To do
Write out each line of the records that has "will" in it.

#####

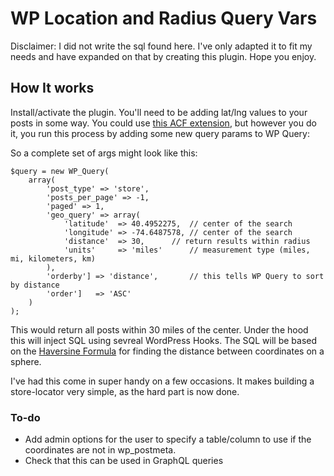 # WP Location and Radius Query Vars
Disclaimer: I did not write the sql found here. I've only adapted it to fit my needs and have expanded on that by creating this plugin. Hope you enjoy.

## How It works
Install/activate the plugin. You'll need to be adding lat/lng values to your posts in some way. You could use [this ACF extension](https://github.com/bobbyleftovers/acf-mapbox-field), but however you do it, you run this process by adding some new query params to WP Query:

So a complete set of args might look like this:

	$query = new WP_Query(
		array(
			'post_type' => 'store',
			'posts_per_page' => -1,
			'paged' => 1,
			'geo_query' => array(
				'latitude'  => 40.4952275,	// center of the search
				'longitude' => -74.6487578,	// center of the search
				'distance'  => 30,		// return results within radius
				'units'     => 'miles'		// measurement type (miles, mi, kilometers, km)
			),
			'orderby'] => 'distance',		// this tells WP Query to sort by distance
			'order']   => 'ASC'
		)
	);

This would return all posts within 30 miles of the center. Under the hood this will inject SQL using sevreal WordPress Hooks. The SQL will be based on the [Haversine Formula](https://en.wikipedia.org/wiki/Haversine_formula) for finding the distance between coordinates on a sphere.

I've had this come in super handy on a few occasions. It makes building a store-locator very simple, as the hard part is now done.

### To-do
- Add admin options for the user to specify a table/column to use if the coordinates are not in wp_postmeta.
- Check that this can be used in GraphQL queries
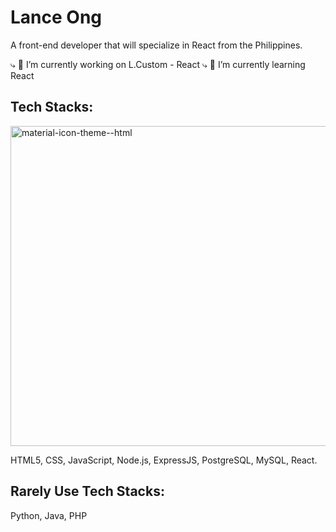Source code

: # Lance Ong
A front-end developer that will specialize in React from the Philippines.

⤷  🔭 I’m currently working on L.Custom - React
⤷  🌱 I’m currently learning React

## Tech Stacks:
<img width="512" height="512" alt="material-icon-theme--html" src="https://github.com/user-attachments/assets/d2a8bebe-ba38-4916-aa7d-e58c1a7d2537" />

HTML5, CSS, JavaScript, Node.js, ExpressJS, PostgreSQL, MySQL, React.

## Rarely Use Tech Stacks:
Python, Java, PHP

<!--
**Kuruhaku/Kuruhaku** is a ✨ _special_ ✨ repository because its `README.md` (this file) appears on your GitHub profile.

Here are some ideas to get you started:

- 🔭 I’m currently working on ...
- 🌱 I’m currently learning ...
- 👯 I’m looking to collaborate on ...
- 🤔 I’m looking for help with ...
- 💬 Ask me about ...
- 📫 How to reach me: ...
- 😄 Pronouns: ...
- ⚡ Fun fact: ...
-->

#####

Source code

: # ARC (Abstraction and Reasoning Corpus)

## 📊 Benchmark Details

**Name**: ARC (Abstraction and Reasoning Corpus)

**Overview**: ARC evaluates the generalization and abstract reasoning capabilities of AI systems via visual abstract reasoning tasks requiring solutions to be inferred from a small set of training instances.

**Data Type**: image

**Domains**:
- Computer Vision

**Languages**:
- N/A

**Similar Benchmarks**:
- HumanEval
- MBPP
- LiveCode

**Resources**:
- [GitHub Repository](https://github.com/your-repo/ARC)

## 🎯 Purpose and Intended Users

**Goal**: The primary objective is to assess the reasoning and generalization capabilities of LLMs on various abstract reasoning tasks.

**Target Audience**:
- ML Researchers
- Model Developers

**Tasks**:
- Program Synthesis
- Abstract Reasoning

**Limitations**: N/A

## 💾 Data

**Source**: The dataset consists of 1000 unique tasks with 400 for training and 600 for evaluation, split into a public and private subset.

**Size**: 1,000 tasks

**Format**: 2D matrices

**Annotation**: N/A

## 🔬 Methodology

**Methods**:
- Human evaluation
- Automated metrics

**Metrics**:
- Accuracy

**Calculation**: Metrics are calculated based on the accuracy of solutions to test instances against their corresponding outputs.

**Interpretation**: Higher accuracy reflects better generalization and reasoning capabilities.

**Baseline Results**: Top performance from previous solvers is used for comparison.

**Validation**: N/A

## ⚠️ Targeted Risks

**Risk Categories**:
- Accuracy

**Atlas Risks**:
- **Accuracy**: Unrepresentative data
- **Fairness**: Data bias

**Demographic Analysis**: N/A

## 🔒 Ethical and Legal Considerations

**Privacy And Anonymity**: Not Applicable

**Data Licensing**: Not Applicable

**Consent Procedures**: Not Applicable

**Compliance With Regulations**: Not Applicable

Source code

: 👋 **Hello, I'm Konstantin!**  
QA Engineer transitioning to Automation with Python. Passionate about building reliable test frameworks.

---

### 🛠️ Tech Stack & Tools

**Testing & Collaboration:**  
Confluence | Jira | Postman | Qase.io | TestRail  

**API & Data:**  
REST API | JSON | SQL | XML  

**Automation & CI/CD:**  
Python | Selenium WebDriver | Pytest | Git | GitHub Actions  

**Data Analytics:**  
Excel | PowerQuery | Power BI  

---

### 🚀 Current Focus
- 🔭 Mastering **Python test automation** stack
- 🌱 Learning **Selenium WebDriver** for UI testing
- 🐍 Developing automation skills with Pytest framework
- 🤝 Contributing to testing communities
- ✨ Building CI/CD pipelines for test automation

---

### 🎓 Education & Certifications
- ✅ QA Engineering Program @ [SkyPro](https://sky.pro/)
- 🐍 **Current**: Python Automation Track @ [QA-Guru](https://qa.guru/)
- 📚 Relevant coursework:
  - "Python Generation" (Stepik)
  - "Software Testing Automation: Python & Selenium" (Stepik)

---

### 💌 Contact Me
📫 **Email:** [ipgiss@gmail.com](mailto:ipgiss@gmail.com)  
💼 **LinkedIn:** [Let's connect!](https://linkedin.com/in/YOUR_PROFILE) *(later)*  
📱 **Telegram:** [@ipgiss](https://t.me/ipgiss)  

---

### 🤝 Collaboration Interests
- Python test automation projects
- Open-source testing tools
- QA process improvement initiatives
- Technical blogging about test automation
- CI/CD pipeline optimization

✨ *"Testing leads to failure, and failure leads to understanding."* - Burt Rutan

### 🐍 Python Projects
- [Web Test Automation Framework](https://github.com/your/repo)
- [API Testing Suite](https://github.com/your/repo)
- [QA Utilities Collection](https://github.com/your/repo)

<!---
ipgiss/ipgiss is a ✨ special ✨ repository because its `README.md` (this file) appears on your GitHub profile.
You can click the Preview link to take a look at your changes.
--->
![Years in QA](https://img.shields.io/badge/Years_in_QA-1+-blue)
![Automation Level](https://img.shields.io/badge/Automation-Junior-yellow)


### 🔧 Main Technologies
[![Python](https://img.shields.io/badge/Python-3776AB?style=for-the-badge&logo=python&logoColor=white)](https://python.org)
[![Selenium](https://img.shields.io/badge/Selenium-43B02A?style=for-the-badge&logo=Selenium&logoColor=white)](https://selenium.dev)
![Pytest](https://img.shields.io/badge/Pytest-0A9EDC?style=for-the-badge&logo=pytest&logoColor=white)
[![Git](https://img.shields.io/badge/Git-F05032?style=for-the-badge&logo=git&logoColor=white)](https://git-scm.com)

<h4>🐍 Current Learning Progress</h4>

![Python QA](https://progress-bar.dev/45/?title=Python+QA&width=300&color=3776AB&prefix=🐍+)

#####

Task response
This would return all posts within 30 miles of the center. Under the hood this will inject SQL using sevreal WordPress Hooks. The SQL will be based on the [Haversine Formula](https://en.wikipedia.org/wiki/Haversine_formula) for finding the distance between coordinates on a sphere.
A front-end developer that will specialize in React from the Philippines.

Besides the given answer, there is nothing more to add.